Task to carry out: From the records below, print exactly the lines starting at the one containing "I more recently" and ending at the one containing "- Bash Command Line", ends included, and nothing else.

Saved data entries:
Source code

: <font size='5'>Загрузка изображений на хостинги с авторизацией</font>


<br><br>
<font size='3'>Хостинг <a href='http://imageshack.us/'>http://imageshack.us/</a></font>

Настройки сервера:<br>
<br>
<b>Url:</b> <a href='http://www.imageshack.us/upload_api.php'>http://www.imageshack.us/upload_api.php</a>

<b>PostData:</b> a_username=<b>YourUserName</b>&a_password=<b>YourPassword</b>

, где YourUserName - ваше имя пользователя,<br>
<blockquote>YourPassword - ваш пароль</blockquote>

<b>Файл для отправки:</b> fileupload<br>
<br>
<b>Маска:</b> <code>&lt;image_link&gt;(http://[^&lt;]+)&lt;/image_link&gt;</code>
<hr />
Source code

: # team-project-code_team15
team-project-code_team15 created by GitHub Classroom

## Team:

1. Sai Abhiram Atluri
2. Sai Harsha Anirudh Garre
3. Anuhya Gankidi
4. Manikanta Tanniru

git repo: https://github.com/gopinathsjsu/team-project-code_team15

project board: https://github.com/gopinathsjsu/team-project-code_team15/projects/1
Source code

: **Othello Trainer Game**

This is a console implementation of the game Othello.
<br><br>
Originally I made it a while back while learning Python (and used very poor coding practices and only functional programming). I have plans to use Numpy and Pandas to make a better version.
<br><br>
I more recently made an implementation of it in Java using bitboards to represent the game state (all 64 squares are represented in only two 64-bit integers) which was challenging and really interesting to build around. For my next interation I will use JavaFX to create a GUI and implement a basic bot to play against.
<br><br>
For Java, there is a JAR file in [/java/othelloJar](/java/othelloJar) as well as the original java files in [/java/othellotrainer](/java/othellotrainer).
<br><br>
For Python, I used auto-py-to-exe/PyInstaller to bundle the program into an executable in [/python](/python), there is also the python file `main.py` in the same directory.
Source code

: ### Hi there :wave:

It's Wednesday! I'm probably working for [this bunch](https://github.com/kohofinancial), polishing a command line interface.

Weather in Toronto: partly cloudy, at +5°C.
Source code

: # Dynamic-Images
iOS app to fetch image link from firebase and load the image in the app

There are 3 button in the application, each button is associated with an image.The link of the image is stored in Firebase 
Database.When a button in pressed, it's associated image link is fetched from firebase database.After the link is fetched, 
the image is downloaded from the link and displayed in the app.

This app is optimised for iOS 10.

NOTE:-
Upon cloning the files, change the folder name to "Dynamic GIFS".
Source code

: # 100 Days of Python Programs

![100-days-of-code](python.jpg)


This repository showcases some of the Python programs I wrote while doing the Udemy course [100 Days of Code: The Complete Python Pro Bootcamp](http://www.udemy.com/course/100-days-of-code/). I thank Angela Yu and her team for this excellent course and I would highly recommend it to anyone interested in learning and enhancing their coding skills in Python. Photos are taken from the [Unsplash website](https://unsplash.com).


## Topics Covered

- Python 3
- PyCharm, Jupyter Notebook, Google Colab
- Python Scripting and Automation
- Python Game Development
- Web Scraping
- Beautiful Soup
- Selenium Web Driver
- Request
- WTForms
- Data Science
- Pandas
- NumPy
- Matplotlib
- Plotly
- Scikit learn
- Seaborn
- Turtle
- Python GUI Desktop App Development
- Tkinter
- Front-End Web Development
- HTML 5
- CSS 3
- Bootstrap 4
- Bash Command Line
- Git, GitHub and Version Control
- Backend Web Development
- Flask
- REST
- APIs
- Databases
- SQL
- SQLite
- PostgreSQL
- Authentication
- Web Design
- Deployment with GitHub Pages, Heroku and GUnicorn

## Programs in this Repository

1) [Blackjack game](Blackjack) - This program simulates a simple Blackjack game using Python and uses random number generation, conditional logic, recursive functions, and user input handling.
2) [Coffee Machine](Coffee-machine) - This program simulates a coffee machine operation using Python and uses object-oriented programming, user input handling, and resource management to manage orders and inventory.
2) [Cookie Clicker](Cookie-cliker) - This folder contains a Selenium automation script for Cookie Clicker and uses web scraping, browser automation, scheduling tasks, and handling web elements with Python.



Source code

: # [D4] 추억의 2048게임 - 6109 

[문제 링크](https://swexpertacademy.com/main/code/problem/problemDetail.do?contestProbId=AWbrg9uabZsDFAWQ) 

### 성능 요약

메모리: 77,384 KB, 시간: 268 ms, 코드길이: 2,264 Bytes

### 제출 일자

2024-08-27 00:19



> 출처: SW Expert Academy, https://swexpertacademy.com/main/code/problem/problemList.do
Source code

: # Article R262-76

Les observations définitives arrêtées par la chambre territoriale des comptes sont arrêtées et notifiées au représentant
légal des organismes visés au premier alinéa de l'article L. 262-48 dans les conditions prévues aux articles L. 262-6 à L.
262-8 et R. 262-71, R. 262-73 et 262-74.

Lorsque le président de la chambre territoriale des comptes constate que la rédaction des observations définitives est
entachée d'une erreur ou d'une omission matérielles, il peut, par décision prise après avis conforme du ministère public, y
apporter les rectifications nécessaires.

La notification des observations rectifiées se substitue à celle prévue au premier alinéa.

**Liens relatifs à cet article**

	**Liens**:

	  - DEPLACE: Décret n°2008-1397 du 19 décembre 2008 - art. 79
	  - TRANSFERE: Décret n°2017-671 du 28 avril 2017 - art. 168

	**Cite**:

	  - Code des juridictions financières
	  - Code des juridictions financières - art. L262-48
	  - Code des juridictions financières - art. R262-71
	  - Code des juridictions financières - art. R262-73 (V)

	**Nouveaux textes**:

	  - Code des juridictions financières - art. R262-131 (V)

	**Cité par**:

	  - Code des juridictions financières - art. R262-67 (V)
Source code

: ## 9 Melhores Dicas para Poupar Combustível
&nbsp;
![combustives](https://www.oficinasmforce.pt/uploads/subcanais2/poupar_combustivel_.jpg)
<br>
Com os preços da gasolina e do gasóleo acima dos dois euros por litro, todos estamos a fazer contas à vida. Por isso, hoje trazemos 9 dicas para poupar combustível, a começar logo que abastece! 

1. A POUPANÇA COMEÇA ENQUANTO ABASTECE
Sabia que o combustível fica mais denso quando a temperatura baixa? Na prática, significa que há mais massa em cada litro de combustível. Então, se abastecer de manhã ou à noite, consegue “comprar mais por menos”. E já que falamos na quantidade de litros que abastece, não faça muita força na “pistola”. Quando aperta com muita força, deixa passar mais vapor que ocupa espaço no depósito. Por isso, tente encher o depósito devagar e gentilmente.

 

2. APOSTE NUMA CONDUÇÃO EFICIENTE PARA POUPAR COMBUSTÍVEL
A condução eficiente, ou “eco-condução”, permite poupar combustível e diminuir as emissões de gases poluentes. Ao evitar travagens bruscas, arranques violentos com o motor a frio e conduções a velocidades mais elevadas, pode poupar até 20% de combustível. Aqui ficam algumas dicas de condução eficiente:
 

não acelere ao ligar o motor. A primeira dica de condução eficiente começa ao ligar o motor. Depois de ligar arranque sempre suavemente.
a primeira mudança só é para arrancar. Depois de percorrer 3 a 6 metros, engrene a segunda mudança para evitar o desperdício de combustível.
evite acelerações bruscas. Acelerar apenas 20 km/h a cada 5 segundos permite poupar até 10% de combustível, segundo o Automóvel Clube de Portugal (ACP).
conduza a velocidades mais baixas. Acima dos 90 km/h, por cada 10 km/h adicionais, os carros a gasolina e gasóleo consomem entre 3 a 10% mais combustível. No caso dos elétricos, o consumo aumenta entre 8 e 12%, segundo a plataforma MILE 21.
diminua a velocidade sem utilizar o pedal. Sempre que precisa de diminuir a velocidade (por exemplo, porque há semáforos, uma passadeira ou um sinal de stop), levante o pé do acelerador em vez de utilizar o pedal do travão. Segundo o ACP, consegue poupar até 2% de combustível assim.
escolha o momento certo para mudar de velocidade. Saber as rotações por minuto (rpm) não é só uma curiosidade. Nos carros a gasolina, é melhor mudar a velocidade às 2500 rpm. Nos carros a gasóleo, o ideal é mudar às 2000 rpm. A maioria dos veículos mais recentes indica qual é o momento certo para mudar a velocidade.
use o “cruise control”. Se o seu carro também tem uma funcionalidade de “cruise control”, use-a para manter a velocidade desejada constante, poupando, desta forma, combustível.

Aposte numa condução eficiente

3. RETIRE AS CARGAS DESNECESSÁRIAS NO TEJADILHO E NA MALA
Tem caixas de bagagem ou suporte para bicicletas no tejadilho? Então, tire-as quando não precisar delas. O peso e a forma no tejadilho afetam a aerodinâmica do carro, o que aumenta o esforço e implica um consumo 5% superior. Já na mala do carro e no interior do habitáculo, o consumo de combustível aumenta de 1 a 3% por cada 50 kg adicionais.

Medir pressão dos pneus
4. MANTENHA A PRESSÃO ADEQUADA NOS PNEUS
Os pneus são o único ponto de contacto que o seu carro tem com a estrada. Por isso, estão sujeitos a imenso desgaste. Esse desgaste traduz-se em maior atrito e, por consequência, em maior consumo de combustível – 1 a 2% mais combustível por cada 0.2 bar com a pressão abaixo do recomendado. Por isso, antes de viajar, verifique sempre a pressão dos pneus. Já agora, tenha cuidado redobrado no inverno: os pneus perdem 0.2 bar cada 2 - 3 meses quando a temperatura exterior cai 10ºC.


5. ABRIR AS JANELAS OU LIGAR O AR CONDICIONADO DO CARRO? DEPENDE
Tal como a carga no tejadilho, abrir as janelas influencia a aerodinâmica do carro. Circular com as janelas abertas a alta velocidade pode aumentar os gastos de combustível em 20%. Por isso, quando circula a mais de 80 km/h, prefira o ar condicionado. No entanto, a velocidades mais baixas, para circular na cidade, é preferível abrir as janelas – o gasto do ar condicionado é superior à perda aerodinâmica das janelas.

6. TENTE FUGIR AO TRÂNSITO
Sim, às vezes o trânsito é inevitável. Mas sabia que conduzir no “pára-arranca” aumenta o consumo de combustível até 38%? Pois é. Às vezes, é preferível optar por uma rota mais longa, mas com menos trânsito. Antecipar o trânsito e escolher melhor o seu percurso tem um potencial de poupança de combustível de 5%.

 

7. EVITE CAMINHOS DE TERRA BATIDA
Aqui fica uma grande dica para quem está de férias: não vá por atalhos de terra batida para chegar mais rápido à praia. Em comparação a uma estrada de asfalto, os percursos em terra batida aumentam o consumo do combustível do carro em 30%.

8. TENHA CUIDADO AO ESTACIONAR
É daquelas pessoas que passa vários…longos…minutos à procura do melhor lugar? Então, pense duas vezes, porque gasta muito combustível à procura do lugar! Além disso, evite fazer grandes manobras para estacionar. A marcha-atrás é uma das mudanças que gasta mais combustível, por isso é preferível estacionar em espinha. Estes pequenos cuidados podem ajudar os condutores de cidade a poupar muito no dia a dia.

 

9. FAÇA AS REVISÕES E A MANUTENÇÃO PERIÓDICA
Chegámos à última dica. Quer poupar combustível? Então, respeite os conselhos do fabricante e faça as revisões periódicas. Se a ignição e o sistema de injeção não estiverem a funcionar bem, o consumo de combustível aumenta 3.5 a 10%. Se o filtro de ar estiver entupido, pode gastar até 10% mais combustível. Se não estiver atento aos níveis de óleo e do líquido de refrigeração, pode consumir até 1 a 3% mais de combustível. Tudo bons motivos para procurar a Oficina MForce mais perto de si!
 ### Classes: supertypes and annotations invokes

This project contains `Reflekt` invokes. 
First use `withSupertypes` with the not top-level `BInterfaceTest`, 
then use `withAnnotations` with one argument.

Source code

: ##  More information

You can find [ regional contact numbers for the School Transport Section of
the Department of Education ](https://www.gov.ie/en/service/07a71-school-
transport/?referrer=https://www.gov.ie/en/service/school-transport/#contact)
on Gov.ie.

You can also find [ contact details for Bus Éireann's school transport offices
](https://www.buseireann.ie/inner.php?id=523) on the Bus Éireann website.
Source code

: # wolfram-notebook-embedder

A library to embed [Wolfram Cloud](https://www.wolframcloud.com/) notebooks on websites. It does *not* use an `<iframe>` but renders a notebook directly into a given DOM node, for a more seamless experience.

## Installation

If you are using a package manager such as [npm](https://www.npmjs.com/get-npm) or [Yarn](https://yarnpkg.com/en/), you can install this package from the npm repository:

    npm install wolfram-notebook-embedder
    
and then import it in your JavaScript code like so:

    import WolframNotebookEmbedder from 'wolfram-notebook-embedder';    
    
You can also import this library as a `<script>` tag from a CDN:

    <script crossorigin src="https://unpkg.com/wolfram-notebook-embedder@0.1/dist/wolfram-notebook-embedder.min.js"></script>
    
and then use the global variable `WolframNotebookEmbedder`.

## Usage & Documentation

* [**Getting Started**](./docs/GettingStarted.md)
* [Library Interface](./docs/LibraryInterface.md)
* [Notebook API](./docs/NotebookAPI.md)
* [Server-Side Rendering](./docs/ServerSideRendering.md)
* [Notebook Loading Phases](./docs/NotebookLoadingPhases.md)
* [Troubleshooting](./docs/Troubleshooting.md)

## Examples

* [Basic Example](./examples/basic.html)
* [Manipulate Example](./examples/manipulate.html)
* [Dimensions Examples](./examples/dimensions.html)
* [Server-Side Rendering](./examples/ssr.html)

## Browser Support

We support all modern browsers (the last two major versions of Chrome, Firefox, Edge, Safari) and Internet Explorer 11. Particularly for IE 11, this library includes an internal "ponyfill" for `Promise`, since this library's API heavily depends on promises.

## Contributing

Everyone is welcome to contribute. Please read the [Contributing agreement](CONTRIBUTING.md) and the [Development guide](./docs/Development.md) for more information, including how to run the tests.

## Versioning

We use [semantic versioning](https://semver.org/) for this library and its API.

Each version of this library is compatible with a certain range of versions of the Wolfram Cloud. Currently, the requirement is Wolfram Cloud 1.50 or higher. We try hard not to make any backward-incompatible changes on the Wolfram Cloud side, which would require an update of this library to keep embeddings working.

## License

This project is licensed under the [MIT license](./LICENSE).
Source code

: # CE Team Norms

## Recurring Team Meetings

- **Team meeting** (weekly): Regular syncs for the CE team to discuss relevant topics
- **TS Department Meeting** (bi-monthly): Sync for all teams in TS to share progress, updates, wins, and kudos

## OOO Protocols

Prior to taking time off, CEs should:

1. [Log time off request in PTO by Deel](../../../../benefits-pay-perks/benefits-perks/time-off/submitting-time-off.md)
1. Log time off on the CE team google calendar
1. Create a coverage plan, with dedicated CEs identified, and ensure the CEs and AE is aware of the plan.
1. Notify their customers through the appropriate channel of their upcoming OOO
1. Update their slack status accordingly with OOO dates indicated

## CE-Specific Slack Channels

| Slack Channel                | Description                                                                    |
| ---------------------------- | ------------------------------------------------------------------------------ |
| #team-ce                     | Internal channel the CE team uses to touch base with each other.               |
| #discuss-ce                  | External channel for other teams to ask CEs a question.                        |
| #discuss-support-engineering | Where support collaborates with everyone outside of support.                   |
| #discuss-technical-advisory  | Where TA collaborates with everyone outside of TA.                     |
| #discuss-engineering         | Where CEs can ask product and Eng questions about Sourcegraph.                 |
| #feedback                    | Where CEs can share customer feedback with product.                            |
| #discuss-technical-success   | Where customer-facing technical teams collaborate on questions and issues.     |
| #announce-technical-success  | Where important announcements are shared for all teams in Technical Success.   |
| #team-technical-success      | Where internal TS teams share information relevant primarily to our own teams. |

Answer space:
I more recently made an implementation of it in Java using bitboards to represent the game state (all 64 squares are represented in only two 64-bit integers) which was challenging and really interesting to build around. For my next interation I will use JavaFX to create a GUI and implement a basic bot to play against.
<br><br>
For Java, there is a JAR file in [/java/othelloJar](/java/othelloJar) as well as the original java files in [/java/othellotrainer](/java/othellotrainer).
<br><br>
For Python, I used auto-py-to-exe/PyInstaller to bundle the program into an executable in [/python](/python), there is also the python file `main.py` in the same directory.
Source code

: ### Hi there :wave:

It's Wednesday! I'm probably working for [this bunch](https://github.com/kohofinancial), polishing a command line interface.

Weather in Toronto: partly cloudy, at +5°C.
Source code

: # Dynamic-Images
iOS app to fetch image link from firebase and load the image in the app

There are 3 button in the application, each button is associated with an image.The link of the image is stored in Firebase 
Database.When a button in pressed, it's associated image link is fetched from firebase database.After the link is fetched, 
the image is downloaded from the link and displayed in the app.

This app is optimised for iOS 10.

NOTE:-
Upon cloning the files, change the folder name to "Dynamic GIFS".
Source code

: # 100 Days of Python Programs

![100-days-of-code](python.jpg)


This repository showcases some of the Python programs I wrote while doing the Udemy course [100 Days of Code: The Complete Python Pro Bootcamp](http://www.udemy.com/course/100-days-of-code/). I thank Angela Yu and her team for this excellent course and I would highly recommend it to anyone interested in learning and enhancing their coding skills in Python. Photos are taken from the [Unsplash website](https://unsplash.com).


## Topics Covered

- Python 3
- PyCharm, Jupyter Notebook, Google Colab
- Python Scripting and Automation
- Python Game Development
- Web Scraping
- Beautiful Soup
- Selenium Web Driver
- Request
- WTForms
- Data Science
- Pandas
- NumPy
- Matplotlib
- Plotly
- Scikit learn
- Seaborn
- Turtle
- Python GUI Desktop App Development
- Tkinter
- Front-End Web Development
- HTML 5
- CSS 3
- Bootstrap 4
- Bash Command Line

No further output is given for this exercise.